- Directed by: Phillip Noyce
- Written by: Jan Sharp Anne Brooksbank
- Starring: Wendy Hughes John Lone
- Music by: William Motzing
- Release dates: May 1987 (Cannes); March 31, 1989 (United States);
- Running time: 92 minutes
- Country: Australia
- Language: English
- Budget: A$2.6 million
- Box office: A$19,851 (Australia)

= Echoes of Paradise =

Echoes of Paradise (also known as Shadows of the Peacock) is a 1987 Australian film directed by Phillip Noyce.

==Cast==
- Wendy Hughes as Maria
- John Lone as Raka
- Rod Mullinar as Terry
- Peta Toppano as Judy
- Steve Jacobs as George
- Gillian Jones as Mitty
- Claudia Karvan as Julie
- Rebecca Smart as Tessa
- Lynda Stoner as Beth Mason

==Production==
The film was written by Jan Sharp who was then married to the director Phil Noyce. Sharp was going to produce but was held up making The Umbrella Woman so producing duties went to Jane Scott. The story was originally set in Bali, where the movie was to be shot, but before filming began The Sydney Morning Herald ran a series of articles suggesting the wife of the Indonesian president was corrupt. All Indonesian visas for Australians were cancelled and the script was rewritten to be set in Thailand, with several keys scenes shot in Sydney.
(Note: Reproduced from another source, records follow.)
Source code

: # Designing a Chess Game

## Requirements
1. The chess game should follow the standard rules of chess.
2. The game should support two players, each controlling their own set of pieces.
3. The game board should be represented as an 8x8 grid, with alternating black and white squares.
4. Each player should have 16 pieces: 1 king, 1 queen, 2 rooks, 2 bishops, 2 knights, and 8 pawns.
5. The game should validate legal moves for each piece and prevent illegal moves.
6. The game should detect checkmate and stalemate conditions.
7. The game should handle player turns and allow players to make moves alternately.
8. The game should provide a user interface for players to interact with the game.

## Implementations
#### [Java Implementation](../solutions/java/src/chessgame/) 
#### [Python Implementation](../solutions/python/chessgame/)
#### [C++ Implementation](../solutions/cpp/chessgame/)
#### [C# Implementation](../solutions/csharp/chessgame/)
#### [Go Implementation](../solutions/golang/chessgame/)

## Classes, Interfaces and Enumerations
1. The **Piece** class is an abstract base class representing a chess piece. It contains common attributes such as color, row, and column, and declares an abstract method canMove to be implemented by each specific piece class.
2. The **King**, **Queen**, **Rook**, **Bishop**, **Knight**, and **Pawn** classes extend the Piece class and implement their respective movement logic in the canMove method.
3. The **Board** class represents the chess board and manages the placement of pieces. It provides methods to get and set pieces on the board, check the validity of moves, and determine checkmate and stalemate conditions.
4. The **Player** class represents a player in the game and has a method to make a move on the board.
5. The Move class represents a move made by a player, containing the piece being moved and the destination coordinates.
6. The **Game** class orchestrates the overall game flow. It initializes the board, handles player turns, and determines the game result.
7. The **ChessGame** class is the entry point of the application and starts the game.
Phil Noyce later said the story was so distorted by this change they probably would have been better off not making the movie:
The original story was very different. It was really about the Balinese character's alienation and his coming to terms with it, coming to terms with a western influence and his traditional obligations, trying to work it all out. Wendy Hughes' character went through a very similar journey in the original story. It's just that the setting and the Balinese character were very different once we moved to Thailand.

==Box office==
Echoes of Paradise only grossed $19,851 at the box office in Australia.